I know of Shawn’s past work, always first rate, and I bought the book, and it made my summer vacation book list.
I read, and learned a great deal from, both books.
They are, on the one hand, very different; but on the other, very similar. One is by an old lady written when she was my age range. Mrs. Hudson, is a retired college professor, quite obviously grieving the loss of her daughter to illness. She writes about the deep conflict she sees between today’s natural world and technology, compared with her youthful days in the midst of the worst of the Great Depression and World War II which followed.
(The retired college professor died before she finished her book, so one has to speculate on what her ending would be, but that actually contributes to the richness of her passionate expression of feelings on her past and present, and our future.)
The other book is by an author who painstakingly and expertly documents not only the very real “war on science”, but on other areas susceptible to manipulation of public opinion. Shawn Otto expertly reviews the problem, and then devotes much of the meat of the book to ways towards solutions.
SHAWN OTTO’S “THE WAR ON SCIENCE”
I highly recommend “The War on Science” to anyone with even a tiny bit of interest in topics like science, marketing, politics, and the incessant manipulation of personal and public opinion (propaganda) in our own country. Get to know the name “Edward Bernays”…. He enters the story by name at page 257.
You don’t need to be a scientist to understand the book, which is a very interesting history of science and its not always consistent position of esteem in our society (thus “war”); in addition, The War on Science is an equally interesting history of propaganda as it has been used in America especially related to marketing of products and ideas going back as far as WWI.
There is so much interesting and well argued information in the book that I would do a disservice by simply doing a once over in a review.
You need to read the book.
Best to take a look yourself. There are many formal reviews of the book at Amazon.com. One of them is mine.
You will see the book is being very well received.
Personally, I found “The War On Science” to be unusual in a couple of respects:
1. It nicks most everyone, including scientists, who get complacent and think they have found and can sit righteously on their own truth, as they define the term “Truth”. The book is heavily footnoted: 59 pages of sources.
2. Most importantly, fully 87 pages of the book discuss ideas for how individuals and groups in our society can move toward solutions to what seem intractable problems.
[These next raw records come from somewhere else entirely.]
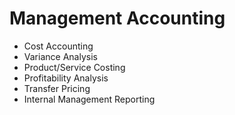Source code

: # Management Accounting

- Cost Accounting
- Variance Analysis
- Product/Service Costing
- Profitability Analysis
- Transfer Pricing
- Internal Management Reporting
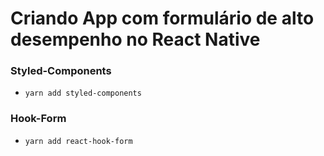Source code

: # Criando App com formulário de alto desempenho no React Native


### Styled-Components
- `yarn add styled-components`

### Hook-Form
- `yarn add react-hook-form`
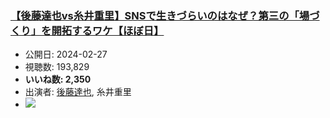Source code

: ### [【後藤達也vs糸井重里】SNSで生きづらいのはなぜ？第三の「場づくり」を開拓するワケ【ほぼ日】](https://www.youtube.com/watch?v=1IRrMh-uz2A)
-   公開日: 2024-02-27
-   視聴数: 193,829
-   **いいね数: 2,350**
-   出演者: [後藤達也](/rehacq_fan/people/後藤達也 "wikilink"), 糸井重里
- [![](https://img.youtube.com/vi/1IRrMh-uz2A/hqdefault.jpg)](https://www.youtube.com/watch?v=1IRrMh-uz2A)

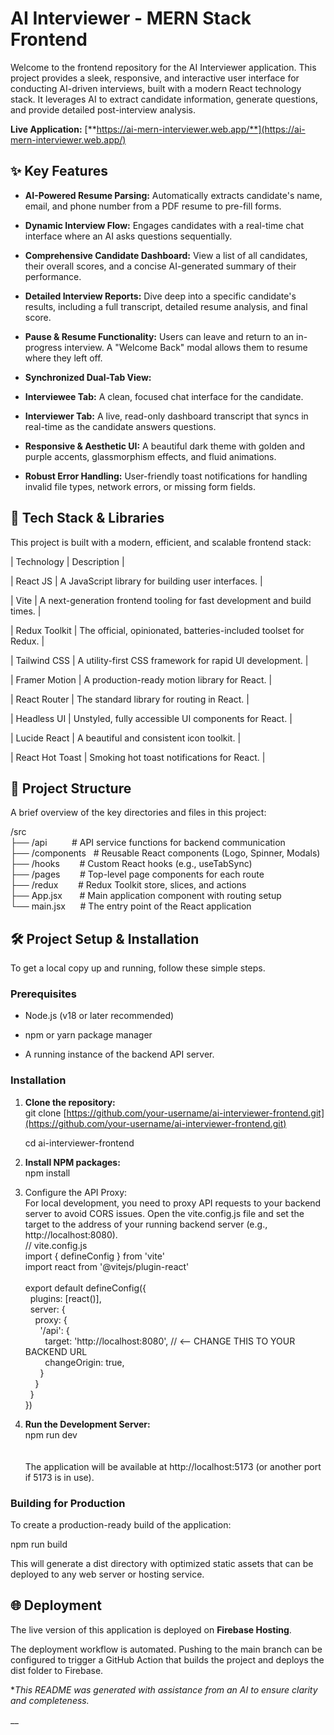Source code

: # **AI Interviewer - MERN Stack Frontend**

Welcome to the frontend repository for the AI Interviewer application. This project provides a sleek, responsive, and interactive user interface for conducting AI-driven interviews, built with a modern React technology stack. It leverages AI to extract candidate information, generate questions, and provide detailed post-interview analysis.

**Live Application:** [**https://ai-mern-interviewer.web.app/**](https://ai-mern-interviewer.web.app/)


## **✨ Key Features**

- **AI-Powered Resume Parsing:** Automatically extracts candidate's name, email, and phone number from a PDF resume to pre-fill forms.

- **Dynamic Interview Flow:** Engages candidates with a real-time chat interface where an AI asks questions sequentially.

- **Comprehensive Candidate Dashboard:** View a list of all candidates, their overall scores, and a concise AI-generated summary of their performance.

- **Detailed Interview Reports:** Dive deep into a specific candidate's results, including a full transcript, detailed resume analysis, and final score.

- **Pause & Resume Functionality:** Users can leave and return to an in-progress interview. A "Welcome Back" modal allows them to resume where they left off.

- **Synchronized Dual-Tab View:**

* **Interviewee Tab:** A clean, focused chat interface for the candidate.

* **Interviewer Tab:** A live, read-only dashboard transcript that syncs in real-time as the candidate answers questions.

- **Responsive & Aesthetic UI:** A beautiful dark theme with golden and purple accents, glassmorphism effects, and fluid animations.

- **Robust Error Handling:** User-friendly toast notifications for handling invalid file types, network errors, or missing form fields.


## **🚀 Tech Stack & Libraries**

This project is built with a modern, efficient, and scalable frontend stack:

\| Technology | Description |

\| React JS | A JavaScript library for building user interfaces. |

\| Vite | A next-generation frontend tooling for fast development and build times. |

\| Redux Toolkit | The official, opinionated, batteries-included toolset for Redux. |

\| Tailwind CSS | A utility-first CSS framework for rapid UI development. |

\| Framer Motion | A production-ready motion library for React. |

\| React Router | The standard library for routing in React. |

\| Headless UI | Unstyled, fully accessible UI components for React. |

\| Lucide React | A beautiful and consistent icon toolkit. |

\| React Hot Toast | Smoking hot toast notifications for React. |


## **📂 Project Structure**

A brief overview of the key directories and files in this project:

/src\
├── /api          # API service functions for backend communication\
├── /components   # Reusable React components (Logo, Spinner, Modals)\
├── /hooks        # Custom React hooks (e.g., useTabSync)\
├── /pages        # Top-level page components for each route\
├── /redux        # Redux Toolkit store, slices, and actions\
├── App.jsx       # Main application component with routing setup\
└── main.jsx      # The entry point of the React application


## **🛠️ Project Setup & Installation**

To get a local copy up and running, follow these simple steps.


### **Prerequisites**

- Node.js (v18 or later recommended)

- npm or yarn package manager

- A running instance of the backend API server.


### **Installation**

1. **Clone the repository:**\
   git clone [https://github.com/your-username/ai-interviewer-frontend.git](https://github.com/your-username/ai-interviewer-frontend.git)

   cd ai-interviewer-frontend

3. **Install NPM packages:**\
   npm install

4. Configure the API Proxy:\
   For local development, you need to proxy API requests to your backend server to avoid CORS issues. Open the vite.config.js file and set the target to the address of your running backend server (e.g., http\://localhost:8080).\
   // vite.config.js\
   import { defineConfig } from 'vite'\
   import react from '@vitejs/plugin-react'\
   \
   export default defineConfig({\
     plugins: \[react()],\
     server: {\
       proxy: {\
         '/api': {\
           target: 'http\://localhost:8080', // <-- CHANGE THIS TO YOUR BACKEND URL\
           changeOrigin: true,\
         }\
       }\
     }\
   })

5. **Run the Development Server:**\
   npm run dev\
   \
   \
   The application will be available at http\://localhost:5173 (or another port if 5173 is in use).


### **Building for Production**

To create a production-ready build of the application:

npm run build

This will generate a dist directory with optimized static assets that can be deployed to any web server or hosting service.


## **🌐 Deployment**

The live version of this application is deployed on **Firebase Hosting**.

The deployment workflow is automated. Pushing to the main branch can be configured to trigger a GitHub Action that builds the project and deploys the dist folder to Firebase.

\*_This README was generated with assistance from an AI to ensure clarity and completeness._

__

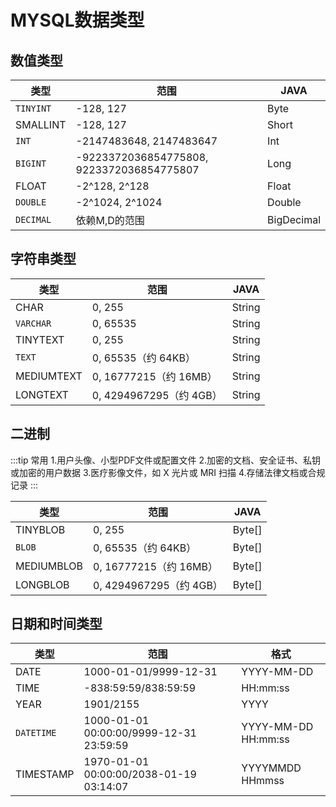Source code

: # MYSQL数据类型

## 数值类型

| 类型      | 范围                                      | JAVA       |
| --------- | ----------------------------------------- | ---------- |
| `TINYINT` | -128, 127                                 | Byte       |
| SMALLINT  | -128, 127                                 | Short      |
| `INT`     | -2147483648, 2147483647                   | Int        |
| `BIGINT`  | -9223372036854775808, 9223372036854775807 | Long       |
| FLOAT     | -2^128, 2^128                             | Float      |
| `DOUBLE`  | -2^1024, 2^1024                           | Double     |
| `DECIMAL` | 依赖M,D的范围                             | BigDecimal |

## 字符串类型

| 类型       | 范围                    | JAVA   |
| ---------- | ----------------------- | ------ |
| CHAR       | 0, 255                  | String |
| `VARCHAR`  | 0, 65535                | String |
| TINYTEXT   | 0, 255                  | String |
| `TEXT`     | 0, 65535（约 64KB）     | String |
| MEDIUMTEXT | 0, 16777215（约 16MB）  | String |
| LONGTEXT   | 0, 4294967295（约 4GB） | String |

## 二进制

:::tip 常用
1.用户头像、小型PDF文件或配置文件
2.加密的文档、安全证书、私钥或加密的用户数据
3.医疗影像文件，如 X 光片或 MRI 扫描
4.存储法律文档或合规记录
:::

| 类型       | 范围                    | JAVA   |
| ---------- | ----------------------- | ------ |
| TINYBLOB   | 0, 255                  | Byte[] |
| `BLOB`     | 0, 65535（约 64KB）     | Byte[] |
| MEDIUMBLOB | 0, 16777215（约 16MB）  | Byte[] |
| LONGBLOB   | 0, 4294967295（约 4GB） | Byte[] |

## 日期和时间类型


| 类型       | 范围                                    | 格式                |
| ---------- | --------------------------------------- | ------------------- |
| DATE       | 1000-01-01/9999-12-31                   | YYYY-MM-DD          |
| TIME       | -838:59:59/838:59:59                    | HH:mm:ss            |
| YEAR       | 1901/2155                               | YYYY                |
| `DATETIME` | 1000-01-01 00:00:00/9999-12-31 23:59:59 | YYYY-MM-DD HH:mm:ss |
| TIMESTAMP  | 1970-01-01 00:00:00/2038-01-19 03:14:07 | YYYYMMDD HHmmss     |
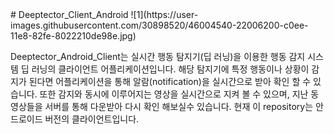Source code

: <div>
# Deeptector_Client_Android
![1](https://user-images.githubusercontent.com/30898520/46004540-22006200-c0ee-11e8-82fe-8022210de98e.jpg)
</div>

Deeptector_Android_Client는 실시간 행동 탐지기(딥 러닝)을 이용한 행동 감지 시스템 딥 러닝의 클라이언트 어플리케이션입니다. 해당 탐지기에 특정 행동이나 상황이 감지가 된다면 어플리케이션을 통해 알람(notification)을 실시간으로 받아 확인 할 수 있습니다. 
또한 감지와 동시에 이루어지는 영상을 실시간으로 지켜 볼 수 있으며, 지난 동영상들을 서버를 통해 다운받아 다시 확인 해보실수 있습니다. 
현재 이 repository는 안드로이드 버전의 클라이언트입니다.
The War On Science is an excellent basis for book club discussion, as is Lois Phillips Hudson’s Unrestorable Habitat (following). Give both a serious look.
Unrestorable Habitat001
LOIS PHILLIPS HUDSON AND UNRESTORABLE HABITAT (continued)
A few days ago I was at a nearby park, completing “The War on Science“.
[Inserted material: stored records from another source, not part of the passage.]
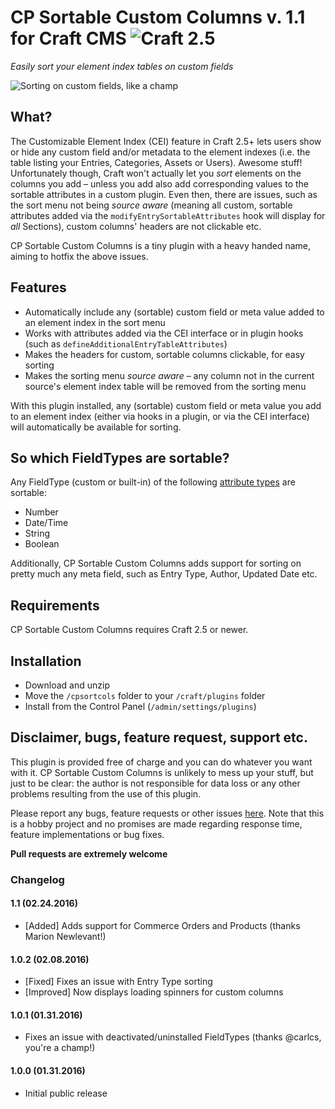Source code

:# CP Sortable Custom Columns v. 1.1 for Craft CMS ![Craft 2.5](https://img.shields.io/badge/craft-2.5-red.svg?style=flat-square)

_Easily sort your element index tables on custom fields_

![Sorting on custom fields, like a champ](http://g.recordit.co/lhvfkHZj7E.gif)

## What?

The Customizable Element Index (CEI) feature in Craft 2.5+ lets users show or hide any custom field and/or metadata to the element indexes (i.e. the table listing your Entries, Categories, Assets or Users). Awesome stuff! Unfortunately though, Craft won't actually let you _sort_ elements on the columns you add – unless you add also add corresponding values to the sortable attributes in a custom plugin. Even then, there are issues, such as the sort menu not being _source aware_ (meaning all custom, sortable attributes added via the `modifyEntrySortableAttributes` hook will display for _all_ Sections), custom columns' headers are not clickable etc.

CP Sortable Custom Columns is a tiny plugin with a heavy handed name, aiming to hotfix the above issues.

## Features

* Automatically include any (sortable) custom field or meta value added to an element index in the sort menu
* Works with attributes added via the CEI interface or in plugin hooks (such as `defineAdditionalEntryTableAttributes`)
* Makes the headers for custom, sortable columns clickable, for easy sorting
* Makes the sorting menu _source aware_ – any column not in the current source's element index table will be removed from the sorting menu

With this plugin installed, any (sortable) custom field or meta value you add to an element index (either via hooks in a plugin, or via the CEI interface) will automatically be available for sorting.

## So which FieldTypes are sortable?

Any FieldType (custom or built-in) of the following [attribute types](https://craftcms.com/docs/plugins/field-types#customizing-the-database-column-type) are sortable:

* Number
* Date/Time
* String
* Boolean

Additionally, CP Sortable Custom Columns adds support for sorting on pretty much any meta field, such as Entry Type, Author, Updated Date etc.

## Requirements

CP Sortable Custom Columns requires Craft 2.5 or newer.

## Installation

* Download and unzip
* Move the `/cpsortcols` folder to your `/craft/plugins` folder
* Install from the Control Panel (`/admin/settings/plugins`)

## Disclaimer, bugs, feature request, support etc.

This plugin is provided free of charge and you can do whatever you want with it. CP Sortable Custom Columns is unlikely to mess up your stuff, but just to be clear: the author is not responsible for data loss or any other problems resulting from the use of this plugin.

Please report any bugs, feature requests or other issues [here](https://github.com/mmikkel/CpSortableCustomColumns/issues). Note that this is a hobby project and no promises are made regarding response time, feature implementations or bug fixes.

**Pull requests are extremely welcome**

### Changelog

#### 1.1 (02.24.2016)

* [Added] Adds support for Commerce Orders and Products (thanks Marion Newlevant!)

#### 1.0.2 (02.08.2016)

* [Fixed] Fixes an issue with Entry Type sorting
* [Improved] Now displays loading spinners for custom columns

#### 1.0.1 (01.31.2016)

* Fixes an issue with deactivated/uninstalled FieldTypes (thanks @carlcs, you're a champ!)

#### 1.0.0 (01.31.2016)

* Initial public release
This day my phone rang, and on the line was long-time friend Nancy, from Hibbing, calling to comment on Unrestorable Habitat which I had sent her some months earlier and she had set aside and was just getting around to reading.
She had set it aside, but was finding it to be a marvelous book, a strong compliment coming from a retired teacher of English.
Unrestorable Habitat is one elderly woman’s reflections about her life, a certain huge business in her hometown of Redmond WA, some local fish, the loss of ability to imagine, and really, about all of us, everywhere in the so-called “developed world”.
Hudson’s book centers on an issue much on her mind as she grew older: the conflict she saw between salmon and big business in her town with lots of looks back at remembered pieces of richness flowing from her own very real hardships as a farm daughter during the worst of the Great Depression in North Dakota, then in Washington state, and forward into WWII in Washington. (She graduated from Redmond WA high school in 1945.)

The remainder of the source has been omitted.